How to Set Up Your EFL Classroom the Right Way
2018-07-18 Linda Dunsmore Teaching Ideas
Once you’ve decided on a proper desk arrangement (read the post if you haven’t yet!), it’s time to think about the set-up of the rest of the classroom, including the students themselves. This post explores how to set up your EFL classroom the right way to maximize efficiency and fun with your students.
The Right Student Placement
So you’ve got the desks arranged in one of the recommended set-ups and now you need to fill those chairs with your students. If you don’t know the students or you are begining a new year or term, it’s often recommended to seat the students simply in alphabetical order or in a boy/girl-boy/girl arrangement. This gives you great opportunity to maintain control over the class and allows you to get to know the individual students.
After you know the students better and feel that they have got a good sense of self-management, you can allow them to sit next to a friend. This shows the students that you trust them and give them responsibility. Should they consistently misbehave or disrupt the class because of their new seat neighbor, simply take their privilege of sitting and working with their friends away and place them somewhere else. You’ll be surprised how well behaved they are once you threaten to separate them from their friends!
Should the class as a whole misbehave, take control back by changing the seating arrangement of the entire class. This also allows you to create new working patterns at the beginning of a new unit of work.
Placing Your Equipment Effectively
Most schools already have a lot of equipment and resources available for their teachers. Check with the school and make sure you have everything you need for your planned lessons ahead of time. If something isn’t there, notify them and they will likely purchase it for you.

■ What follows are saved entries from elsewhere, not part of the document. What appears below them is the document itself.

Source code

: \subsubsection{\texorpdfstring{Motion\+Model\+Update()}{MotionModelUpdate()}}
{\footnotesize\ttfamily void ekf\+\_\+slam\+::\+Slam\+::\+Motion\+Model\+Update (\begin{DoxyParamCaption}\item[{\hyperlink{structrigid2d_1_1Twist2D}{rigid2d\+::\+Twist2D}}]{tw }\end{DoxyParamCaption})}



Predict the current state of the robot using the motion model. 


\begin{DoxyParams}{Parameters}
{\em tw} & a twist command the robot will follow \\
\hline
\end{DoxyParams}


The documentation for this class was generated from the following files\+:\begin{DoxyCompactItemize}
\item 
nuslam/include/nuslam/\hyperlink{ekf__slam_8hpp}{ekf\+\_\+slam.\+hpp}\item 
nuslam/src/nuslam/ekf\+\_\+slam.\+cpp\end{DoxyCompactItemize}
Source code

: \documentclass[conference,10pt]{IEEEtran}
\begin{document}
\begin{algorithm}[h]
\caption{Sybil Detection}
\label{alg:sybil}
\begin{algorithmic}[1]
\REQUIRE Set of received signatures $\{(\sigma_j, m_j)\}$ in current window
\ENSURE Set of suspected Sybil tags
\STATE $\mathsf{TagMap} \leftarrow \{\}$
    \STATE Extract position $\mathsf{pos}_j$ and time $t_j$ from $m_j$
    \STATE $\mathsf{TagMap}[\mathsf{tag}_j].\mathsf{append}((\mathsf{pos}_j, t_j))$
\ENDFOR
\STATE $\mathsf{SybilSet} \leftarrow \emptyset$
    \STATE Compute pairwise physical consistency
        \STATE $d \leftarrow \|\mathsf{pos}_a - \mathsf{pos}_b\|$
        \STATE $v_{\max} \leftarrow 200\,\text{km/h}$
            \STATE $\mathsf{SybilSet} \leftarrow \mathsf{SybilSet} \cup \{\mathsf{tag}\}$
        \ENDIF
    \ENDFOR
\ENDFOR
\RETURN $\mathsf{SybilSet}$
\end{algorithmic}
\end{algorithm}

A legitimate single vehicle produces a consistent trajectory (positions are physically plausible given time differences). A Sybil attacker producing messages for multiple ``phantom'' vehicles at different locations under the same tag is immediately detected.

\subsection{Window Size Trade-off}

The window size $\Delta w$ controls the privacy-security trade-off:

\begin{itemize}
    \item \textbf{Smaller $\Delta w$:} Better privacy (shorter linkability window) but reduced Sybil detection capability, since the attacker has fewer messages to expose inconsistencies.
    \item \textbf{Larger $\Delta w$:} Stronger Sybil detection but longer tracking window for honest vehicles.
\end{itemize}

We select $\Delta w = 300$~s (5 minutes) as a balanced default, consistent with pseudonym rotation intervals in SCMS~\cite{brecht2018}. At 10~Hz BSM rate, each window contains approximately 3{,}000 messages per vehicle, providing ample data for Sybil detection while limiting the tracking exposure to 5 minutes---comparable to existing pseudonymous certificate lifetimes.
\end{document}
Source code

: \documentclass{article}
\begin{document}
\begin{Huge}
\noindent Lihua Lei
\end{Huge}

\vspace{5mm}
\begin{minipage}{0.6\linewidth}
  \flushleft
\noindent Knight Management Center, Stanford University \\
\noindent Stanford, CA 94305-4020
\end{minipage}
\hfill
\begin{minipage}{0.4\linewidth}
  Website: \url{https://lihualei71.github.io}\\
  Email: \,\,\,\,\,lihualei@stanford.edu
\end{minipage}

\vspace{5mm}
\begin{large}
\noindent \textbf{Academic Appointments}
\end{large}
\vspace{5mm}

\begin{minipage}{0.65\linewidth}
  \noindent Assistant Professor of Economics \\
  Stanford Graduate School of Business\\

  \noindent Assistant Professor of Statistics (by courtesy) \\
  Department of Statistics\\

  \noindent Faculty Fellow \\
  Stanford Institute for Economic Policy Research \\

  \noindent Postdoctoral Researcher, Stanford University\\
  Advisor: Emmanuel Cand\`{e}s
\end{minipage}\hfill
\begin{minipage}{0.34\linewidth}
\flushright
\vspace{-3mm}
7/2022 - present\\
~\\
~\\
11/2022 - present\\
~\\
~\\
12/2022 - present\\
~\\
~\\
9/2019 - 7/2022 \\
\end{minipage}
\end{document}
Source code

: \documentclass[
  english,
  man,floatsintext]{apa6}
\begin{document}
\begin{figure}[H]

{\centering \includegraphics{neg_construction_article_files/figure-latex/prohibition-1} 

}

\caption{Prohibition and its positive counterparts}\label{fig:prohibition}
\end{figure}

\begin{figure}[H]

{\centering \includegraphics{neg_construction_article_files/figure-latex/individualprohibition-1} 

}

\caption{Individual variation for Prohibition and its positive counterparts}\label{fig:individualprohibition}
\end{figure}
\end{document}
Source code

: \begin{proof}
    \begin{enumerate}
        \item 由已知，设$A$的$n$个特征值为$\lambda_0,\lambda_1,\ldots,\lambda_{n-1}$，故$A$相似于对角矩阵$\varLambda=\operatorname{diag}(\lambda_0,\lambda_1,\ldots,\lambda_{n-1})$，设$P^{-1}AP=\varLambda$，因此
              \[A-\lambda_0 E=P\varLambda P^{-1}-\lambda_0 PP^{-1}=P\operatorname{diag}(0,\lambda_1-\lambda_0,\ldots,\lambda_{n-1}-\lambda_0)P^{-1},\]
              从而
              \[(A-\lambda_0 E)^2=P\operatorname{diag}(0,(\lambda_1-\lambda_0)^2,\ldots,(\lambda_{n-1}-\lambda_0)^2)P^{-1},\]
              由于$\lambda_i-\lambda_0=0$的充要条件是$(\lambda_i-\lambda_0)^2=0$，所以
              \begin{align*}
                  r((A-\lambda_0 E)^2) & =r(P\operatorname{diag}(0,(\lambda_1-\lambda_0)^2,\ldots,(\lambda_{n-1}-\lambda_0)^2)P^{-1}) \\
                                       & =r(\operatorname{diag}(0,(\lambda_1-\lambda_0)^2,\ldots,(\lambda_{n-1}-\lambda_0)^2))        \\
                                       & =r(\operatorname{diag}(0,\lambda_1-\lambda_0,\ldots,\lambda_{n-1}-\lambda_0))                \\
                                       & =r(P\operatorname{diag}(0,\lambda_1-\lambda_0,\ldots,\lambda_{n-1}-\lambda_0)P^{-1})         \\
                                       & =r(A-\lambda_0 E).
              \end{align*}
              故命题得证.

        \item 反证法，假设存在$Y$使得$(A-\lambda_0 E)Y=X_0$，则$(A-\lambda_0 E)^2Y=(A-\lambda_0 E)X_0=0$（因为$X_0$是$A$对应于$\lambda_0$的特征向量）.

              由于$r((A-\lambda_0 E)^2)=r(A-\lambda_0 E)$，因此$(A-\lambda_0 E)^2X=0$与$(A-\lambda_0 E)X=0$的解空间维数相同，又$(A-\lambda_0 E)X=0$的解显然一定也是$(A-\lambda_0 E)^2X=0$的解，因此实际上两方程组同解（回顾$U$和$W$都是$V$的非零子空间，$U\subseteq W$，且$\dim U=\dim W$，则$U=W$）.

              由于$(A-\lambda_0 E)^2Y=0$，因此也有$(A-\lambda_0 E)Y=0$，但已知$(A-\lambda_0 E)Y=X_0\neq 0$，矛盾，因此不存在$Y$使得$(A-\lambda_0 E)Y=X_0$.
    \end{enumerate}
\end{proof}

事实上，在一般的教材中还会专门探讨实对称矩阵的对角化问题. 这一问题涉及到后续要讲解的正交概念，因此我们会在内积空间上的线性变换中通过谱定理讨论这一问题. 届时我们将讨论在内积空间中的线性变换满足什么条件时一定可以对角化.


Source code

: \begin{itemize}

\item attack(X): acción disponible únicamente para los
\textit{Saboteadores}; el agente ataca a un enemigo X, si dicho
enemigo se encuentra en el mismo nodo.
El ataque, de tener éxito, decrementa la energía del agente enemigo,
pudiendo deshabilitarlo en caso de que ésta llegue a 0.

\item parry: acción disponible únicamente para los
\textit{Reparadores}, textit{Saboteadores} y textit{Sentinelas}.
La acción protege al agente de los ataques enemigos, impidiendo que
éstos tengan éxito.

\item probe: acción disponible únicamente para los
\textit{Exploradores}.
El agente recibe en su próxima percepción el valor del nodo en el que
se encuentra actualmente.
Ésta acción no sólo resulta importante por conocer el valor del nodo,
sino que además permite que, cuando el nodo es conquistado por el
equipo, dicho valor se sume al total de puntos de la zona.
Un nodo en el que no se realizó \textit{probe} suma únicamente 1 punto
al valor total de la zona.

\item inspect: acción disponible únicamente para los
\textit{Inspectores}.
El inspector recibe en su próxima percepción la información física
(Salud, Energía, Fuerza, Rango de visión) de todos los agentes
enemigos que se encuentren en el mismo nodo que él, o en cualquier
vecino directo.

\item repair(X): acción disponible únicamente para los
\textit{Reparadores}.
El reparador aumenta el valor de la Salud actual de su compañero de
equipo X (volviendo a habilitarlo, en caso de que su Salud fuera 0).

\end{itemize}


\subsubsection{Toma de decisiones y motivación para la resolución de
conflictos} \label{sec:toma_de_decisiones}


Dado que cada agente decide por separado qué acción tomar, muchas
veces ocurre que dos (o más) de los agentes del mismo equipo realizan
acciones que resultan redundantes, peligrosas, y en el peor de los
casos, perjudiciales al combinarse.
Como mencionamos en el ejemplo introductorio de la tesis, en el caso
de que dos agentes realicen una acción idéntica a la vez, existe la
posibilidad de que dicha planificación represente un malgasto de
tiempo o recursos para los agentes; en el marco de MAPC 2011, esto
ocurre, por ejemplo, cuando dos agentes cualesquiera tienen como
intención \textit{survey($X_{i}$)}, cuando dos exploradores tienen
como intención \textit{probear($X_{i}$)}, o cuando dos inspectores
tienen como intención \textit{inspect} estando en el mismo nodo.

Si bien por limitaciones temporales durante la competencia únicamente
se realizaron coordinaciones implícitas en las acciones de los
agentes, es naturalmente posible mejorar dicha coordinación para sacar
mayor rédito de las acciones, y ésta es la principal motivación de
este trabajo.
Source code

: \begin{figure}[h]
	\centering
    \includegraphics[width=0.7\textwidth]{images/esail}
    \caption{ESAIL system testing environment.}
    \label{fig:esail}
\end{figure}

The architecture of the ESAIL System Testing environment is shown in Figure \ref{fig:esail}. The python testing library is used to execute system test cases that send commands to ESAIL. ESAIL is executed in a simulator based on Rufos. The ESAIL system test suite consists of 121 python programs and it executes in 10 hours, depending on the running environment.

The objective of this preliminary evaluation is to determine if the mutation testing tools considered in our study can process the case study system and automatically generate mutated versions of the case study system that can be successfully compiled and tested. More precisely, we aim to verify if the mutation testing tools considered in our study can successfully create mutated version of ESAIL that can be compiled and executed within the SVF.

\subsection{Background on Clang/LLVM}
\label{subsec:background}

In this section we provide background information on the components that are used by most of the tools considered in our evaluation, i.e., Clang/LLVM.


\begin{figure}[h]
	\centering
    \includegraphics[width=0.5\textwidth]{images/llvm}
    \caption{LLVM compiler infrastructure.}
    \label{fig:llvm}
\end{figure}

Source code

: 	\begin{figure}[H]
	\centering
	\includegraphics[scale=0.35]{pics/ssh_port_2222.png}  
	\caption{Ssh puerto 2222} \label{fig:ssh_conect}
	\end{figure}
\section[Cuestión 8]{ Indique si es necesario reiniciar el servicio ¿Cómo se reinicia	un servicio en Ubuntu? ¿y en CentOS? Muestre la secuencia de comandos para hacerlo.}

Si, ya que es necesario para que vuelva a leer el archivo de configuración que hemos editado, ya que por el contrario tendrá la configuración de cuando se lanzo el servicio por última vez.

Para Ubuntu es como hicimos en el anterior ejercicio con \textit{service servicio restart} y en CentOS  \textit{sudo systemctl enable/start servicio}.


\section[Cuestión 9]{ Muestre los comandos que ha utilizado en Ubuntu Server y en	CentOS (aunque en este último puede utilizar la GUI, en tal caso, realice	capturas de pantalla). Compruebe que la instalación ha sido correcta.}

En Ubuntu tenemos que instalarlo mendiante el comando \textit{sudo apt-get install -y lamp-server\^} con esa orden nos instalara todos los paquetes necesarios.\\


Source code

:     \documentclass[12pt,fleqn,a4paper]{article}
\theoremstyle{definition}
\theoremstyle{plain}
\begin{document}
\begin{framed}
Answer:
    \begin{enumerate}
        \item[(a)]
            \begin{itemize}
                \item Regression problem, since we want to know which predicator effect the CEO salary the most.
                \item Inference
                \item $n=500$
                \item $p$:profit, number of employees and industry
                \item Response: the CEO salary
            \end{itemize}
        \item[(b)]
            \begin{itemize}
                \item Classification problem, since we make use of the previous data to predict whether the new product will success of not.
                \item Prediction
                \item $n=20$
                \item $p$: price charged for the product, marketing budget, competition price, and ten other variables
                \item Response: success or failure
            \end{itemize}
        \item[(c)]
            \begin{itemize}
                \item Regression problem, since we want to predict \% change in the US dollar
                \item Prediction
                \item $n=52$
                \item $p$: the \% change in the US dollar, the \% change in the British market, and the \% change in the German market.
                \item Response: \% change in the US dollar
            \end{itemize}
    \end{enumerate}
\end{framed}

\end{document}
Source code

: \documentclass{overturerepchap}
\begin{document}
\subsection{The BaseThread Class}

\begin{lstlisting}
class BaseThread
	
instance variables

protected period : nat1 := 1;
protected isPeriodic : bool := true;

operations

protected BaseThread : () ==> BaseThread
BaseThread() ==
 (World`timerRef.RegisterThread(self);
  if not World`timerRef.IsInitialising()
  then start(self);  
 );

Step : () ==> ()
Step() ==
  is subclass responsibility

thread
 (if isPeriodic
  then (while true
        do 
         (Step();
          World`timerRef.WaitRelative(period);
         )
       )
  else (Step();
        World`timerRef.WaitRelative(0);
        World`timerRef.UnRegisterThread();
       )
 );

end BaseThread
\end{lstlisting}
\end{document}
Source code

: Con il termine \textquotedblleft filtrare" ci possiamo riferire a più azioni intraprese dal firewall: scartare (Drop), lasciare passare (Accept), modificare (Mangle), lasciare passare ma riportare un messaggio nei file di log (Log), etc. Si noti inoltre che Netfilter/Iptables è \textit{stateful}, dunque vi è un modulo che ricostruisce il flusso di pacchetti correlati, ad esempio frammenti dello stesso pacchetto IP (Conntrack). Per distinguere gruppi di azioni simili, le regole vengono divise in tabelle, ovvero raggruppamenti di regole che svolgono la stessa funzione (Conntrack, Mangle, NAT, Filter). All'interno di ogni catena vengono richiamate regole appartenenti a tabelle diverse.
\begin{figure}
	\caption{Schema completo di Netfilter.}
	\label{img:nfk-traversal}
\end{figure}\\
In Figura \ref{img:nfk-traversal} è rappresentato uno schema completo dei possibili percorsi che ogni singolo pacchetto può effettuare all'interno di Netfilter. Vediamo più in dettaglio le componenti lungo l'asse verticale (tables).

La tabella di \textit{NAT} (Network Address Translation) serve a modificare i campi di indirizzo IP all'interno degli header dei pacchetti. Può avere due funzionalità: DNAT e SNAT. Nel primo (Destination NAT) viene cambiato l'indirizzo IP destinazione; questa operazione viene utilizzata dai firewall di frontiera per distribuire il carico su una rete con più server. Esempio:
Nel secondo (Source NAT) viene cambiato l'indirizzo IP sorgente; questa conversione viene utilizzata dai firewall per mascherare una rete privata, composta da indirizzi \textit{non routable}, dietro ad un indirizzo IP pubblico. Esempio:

Once you’ve got all the teaching material together, it’s time to figure out how and when you’ll be using each piece of material for your lessons. Here, you need to distinguish between materials you need occasionally and those you need on a regular basis.
For example, things like art supplies and sports equipment won’t be needed every single day and should, therefore, be kept out of the way for occasional use. On the other hand, things you will need every day, such as notebooks, stationery items, and textbooks or reading books should be kept out on display and within easy reach for both the teacher and the students.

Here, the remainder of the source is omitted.